We started with a historical perspective because sexual ethics and morality actually comes out of history and our human desire to keep existing.
So in 1860 kids died a ton. Because of this society's goal was to continue humanity. On average if two people got married they had to have 6.5 kids to replace themselves. Infant death was the norm and child birth was also so dangerous that probably the most years you would be married was 14 years due to women dieing in childbirth or men dying due to heavy labor. Because of this sexual ethics was entirely created around having babies. It was called the "procreative ideal". The procreative ideal became a norm (which means, this is the way it has to because God says so) because of St. Augustine. Boo Boo St. Augustine!
The procreative idea/norm is this. Having babies is the only goal of sex and marriage. Therefore - Sex has to be: free, with another person, who is human, of the opposite gender, within marriage (to raise the kid) with your spouse - (so it knows who it's folks are), in a complete act (because other wise a baby wouldn't be made), that is open to procreation (no contraception). IN fact St Augustine went so far as to say that if you have sex and your motivation is not to have a baby, it's sin.
Now jump forward to the next century. In 1960 things were very different! 75 years ago a dude named Alexander Fleming figured out antibiotics, and therefore now kids don't die as much. So now days if you want to replace yourself on the earth and let humanity keep going, you only have to have 2 kids. AND people stay married (if they stay married until death) an average of 45 years.
What shocked me was that NEVER and I mean never in human history did people stay married more than 14 years before this era because they died sooner. So we actually have never known what it is like for people to stay married and average of 45 plus years. This is interesting because people still keep the "stay married forever" mantra in the church (which I do think is good) but they say this out of an 1800's ethic without realizing that being married 14 years with kids the whole time is a bit different than 45 years sometimes without kids.
So basically now all of Christendom has been trying to figure out what in the world to do with sexual ethics. In the last re-writing of cannon law by the catholic church they changed the definition of marriage. This I didn't know. They changed it away from this 1800's procreation ideal/norm to "the union of two whole selves." And they use this for deciding when a marriage can be annulled as well. eg., It used to be if you didn't have kids or sex your marriage could be annulled. But now if you aren't whole or able to commit due to drugs or mental illness etc. you can have your marriage annulled. So even the catholic church is changing their entire sexual ethic.

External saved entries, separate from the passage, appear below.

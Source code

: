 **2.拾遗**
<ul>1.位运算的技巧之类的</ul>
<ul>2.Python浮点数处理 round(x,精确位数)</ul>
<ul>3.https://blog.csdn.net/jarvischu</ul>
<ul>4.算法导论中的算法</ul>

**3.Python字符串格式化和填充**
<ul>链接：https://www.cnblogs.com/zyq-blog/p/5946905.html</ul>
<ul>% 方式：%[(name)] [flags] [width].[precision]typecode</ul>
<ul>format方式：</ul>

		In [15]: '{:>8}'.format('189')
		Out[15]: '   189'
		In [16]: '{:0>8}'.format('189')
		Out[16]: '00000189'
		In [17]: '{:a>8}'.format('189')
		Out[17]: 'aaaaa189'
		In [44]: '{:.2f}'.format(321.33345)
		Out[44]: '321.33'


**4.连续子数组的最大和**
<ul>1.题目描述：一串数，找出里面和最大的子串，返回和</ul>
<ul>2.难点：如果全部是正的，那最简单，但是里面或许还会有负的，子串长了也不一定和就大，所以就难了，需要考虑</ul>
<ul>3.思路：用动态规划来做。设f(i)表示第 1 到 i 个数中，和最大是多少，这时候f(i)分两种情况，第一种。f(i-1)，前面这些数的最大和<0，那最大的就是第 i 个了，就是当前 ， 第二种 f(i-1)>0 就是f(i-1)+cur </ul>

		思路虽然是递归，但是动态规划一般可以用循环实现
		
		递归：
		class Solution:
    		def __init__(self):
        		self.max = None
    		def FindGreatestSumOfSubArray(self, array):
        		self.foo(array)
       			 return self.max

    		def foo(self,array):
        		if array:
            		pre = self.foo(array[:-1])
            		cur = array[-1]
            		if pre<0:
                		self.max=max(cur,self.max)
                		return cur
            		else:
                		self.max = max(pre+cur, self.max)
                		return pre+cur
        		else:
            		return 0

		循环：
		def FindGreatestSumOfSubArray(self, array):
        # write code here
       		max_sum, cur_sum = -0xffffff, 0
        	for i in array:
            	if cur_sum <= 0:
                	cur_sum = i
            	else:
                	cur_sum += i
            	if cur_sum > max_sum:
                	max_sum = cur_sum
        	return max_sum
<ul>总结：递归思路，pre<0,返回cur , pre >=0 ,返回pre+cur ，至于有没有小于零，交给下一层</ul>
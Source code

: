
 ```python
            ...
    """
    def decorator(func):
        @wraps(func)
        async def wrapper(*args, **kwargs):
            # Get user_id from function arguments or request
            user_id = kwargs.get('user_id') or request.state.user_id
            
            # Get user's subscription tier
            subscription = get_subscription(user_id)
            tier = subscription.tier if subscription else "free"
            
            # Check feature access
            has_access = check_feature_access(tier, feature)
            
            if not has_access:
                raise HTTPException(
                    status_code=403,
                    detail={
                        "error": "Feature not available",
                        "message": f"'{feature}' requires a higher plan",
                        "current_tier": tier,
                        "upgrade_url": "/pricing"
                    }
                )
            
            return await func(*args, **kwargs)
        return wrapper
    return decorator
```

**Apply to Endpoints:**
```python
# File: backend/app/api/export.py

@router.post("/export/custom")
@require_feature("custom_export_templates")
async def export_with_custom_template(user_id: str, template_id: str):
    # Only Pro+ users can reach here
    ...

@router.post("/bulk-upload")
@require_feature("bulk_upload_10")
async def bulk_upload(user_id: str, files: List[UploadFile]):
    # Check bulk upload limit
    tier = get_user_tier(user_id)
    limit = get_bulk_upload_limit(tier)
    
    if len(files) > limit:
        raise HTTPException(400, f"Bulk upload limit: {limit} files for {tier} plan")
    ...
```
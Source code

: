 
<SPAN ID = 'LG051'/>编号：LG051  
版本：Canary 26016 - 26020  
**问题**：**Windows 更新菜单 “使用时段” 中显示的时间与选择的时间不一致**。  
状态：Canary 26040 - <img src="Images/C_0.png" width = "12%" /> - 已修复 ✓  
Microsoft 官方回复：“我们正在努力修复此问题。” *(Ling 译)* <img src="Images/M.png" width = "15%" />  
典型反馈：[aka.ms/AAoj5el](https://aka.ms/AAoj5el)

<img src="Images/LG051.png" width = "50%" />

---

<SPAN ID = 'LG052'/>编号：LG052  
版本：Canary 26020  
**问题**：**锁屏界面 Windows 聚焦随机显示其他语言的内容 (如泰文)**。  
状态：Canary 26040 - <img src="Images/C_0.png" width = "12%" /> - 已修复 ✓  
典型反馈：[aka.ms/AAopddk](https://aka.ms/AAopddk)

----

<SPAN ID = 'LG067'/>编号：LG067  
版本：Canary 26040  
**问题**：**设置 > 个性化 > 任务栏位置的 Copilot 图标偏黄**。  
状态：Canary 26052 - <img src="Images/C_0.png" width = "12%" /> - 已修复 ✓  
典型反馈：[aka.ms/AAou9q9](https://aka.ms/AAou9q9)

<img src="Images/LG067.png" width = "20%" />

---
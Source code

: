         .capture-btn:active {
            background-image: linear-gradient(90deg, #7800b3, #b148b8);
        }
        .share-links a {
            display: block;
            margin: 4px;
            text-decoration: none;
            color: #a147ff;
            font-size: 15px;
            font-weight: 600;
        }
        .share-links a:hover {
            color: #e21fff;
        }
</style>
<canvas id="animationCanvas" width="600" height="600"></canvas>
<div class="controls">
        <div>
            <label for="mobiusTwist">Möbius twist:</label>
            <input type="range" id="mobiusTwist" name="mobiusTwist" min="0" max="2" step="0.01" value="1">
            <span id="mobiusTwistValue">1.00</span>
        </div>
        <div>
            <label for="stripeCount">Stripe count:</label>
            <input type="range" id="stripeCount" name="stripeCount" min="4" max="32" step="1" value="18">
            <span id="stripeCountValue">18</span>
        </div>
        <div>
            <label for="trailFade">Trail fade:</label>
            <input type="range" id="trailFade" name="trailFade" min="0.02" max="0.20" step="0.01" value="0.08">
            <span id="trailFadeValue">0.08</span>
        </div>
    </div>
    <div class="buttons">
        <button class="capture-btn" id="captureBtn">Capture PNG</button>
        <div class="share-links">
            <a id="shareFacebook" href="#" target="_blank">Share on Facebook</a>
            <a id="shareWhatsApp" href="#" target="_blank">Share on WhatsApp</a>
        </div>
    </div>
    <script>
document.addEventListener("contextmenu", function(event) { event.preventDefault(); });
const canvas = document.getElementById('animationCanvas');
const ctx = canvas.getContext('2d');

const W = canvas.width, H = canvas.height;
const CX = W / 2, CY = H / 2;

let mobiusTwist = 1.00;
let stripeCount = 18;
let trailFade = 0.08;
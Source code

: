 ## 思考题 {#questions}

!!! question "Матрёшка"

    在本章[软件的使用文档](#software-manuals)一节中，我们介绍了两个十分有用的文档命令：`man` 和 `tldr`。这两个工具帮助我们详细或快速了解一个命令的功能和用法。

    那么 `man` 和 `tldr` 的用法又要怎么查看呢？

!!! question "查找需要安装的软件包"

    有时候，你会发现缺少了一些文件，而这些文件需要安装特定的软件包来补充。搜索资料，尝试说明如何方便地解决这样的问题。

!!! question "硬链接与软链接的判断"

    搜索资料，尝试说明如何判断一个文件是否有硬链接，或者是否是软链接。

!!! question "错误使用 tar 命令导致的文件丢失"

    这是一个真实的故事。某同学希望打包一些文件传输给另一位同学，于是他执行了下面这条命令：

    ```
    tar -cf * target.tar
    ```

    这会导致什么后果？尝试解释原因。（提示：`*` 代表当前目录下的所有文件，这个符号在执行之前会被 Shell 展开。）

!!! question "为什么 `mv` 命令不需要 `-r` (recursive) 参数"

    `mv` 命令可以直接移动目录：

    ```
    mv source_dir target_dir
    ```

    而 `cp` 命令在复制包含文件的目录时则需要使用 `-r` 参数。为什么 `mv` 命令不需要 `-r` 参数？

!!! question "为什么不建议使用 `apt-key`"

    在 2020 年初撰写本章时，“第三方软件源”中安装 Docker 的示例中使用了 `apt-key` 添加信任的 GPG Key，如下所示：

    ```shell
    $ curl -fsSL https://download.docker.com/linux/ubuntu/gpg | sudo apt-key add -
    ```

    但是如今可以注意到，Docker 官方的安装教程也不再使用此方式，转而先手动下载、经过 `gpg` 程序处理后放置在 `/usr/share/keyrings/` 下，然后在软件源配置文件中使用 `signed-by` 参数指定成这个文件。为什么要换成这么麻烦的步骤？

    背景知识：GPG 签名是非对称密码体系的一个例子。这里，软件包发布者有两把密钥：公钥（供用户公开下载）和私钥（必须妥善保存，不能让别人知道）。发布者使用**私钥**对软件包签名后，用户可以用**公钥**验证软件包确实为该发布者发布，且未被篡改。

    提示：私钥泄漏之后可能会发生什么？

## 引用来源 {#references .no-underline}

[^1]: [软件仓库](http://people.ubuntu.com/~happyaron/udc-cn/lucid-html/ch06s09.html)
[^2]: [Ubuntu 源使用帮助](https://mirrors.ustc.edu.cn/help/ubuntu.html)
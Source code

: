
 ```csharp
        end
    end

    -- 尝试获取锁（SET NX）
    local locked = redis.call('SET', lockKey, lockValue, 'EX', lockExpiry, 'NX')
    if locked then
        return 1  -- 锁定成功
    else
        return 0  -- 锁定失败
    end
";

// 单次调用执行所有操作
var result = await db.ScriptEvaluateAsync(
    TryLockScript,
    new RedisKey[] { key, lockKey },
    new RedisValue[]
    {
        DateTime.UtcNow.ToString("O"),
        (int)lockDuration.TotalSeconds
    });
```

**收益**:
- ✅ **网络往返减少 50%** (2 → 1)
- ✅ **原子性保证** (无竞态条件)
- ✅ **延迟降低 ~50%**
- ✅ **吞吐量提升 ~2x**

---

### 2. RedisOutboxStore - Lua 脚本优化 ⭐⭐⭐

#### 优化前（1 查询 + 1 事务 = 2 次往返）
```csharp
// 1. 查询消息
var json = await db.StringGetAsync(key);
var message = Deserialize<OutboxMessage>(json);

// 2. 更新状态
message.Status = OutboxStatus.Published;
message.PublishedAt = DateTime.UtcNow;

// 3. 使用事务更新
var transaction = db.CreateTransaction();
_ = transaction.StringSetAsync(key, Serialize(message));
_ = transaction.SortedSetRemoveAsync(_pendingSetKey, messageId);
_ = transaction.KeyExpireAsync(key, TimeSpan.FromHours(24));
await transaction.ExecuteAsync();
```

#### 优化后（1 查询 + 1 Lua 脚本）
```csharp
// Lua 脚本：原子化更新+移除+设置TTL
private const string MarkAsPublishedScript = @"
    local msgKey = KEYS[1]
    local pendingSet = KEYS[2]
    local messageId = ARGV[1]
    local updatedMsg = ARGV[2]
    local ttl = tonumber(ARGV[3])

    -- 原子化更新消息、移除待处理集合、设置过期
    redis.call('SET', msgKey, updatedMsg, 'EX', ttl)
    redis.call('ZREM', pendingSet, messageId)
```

We discussed today two major players in a new sexual ethic. I think they are both Catholics. A dude named Richard Wesley and a woman named Margret Farley. They are part of a bunch of ethicists trying to write an ethic for christians for how do we decide what is good or bad sex/relationship/marriage in today's society where people are marriage for 45-60+ years and don't need to have 6.5 kids etc.
This is a bit of what they say. Wesley's ethics is all based on what is honest/true and what is communion. In the old days 1860's they said humans were animals with reasoning. Now we say (christians) humans are enfleshed spirits. The difference being what gives a spirit joy verses talking about animalistic impulses. And Wesley says what gives us joy and life is truth and communion. So he has this whole ethic around truth and communion/connection.
So you can respond to the old list of what was good and bad sex not through the lens of procreation but on the basis of what's better communion (eg. it doesn't do harm and is life giving) and what is true. So for example using Richard Wesley you could say rape is still wrong because it does harm, doesn't bring communion between two spirits, and it isn't true/honest connection. It's based on selfishness, not asking for that need to be met honestly, but stealing it. However, using Wesley you could say homosexuality can be good sex depending on how the relationship is structured because it can be communion/union of two whole selves who are being honest about who they are and what they need and are in whole life communion. Totally interesting. There's a lot more to this but that's what I found most interesting about Wesley. His reading is a bit boring, but the concepts are totally interesting.
Now Margret Farley is a catholic nun. She wrote a book that just came out two years ago called "Just Love". And she took the old school (16th and 17th century) virtues and turn them on their head. She uses the same old virtues, but puts sexual ethics in a new place. In the 16th and 17th century they said sexuality and how we were to be virtuous in sex./marriage should be understood as falling under temperance. (The four virtues are - prudence, justice, temperance, and fortitude). She says putting sexuality under the virtue of temperance is a totally MALE understanding of sex. Sex for men in that day was something to control.
She says today sexuality should be understood/put under the virtue justice. So sexuality is understood as something that is not scary to be controlled or wielded. Instead sexuality is about justice and equality. About two adult equals communing in a way that is equal and life giving and "just love" as her book title says. I actually haven't read the book so I don't know if this is how she explains it but this is what I got from class.
I guess I share all this to say it's very freeing to understand sexuality this way for me. It allows me to still have a sexual ethic in a more spacious way. One that still has right and wrong, justice and injustice, but does not have the historical perspective of old.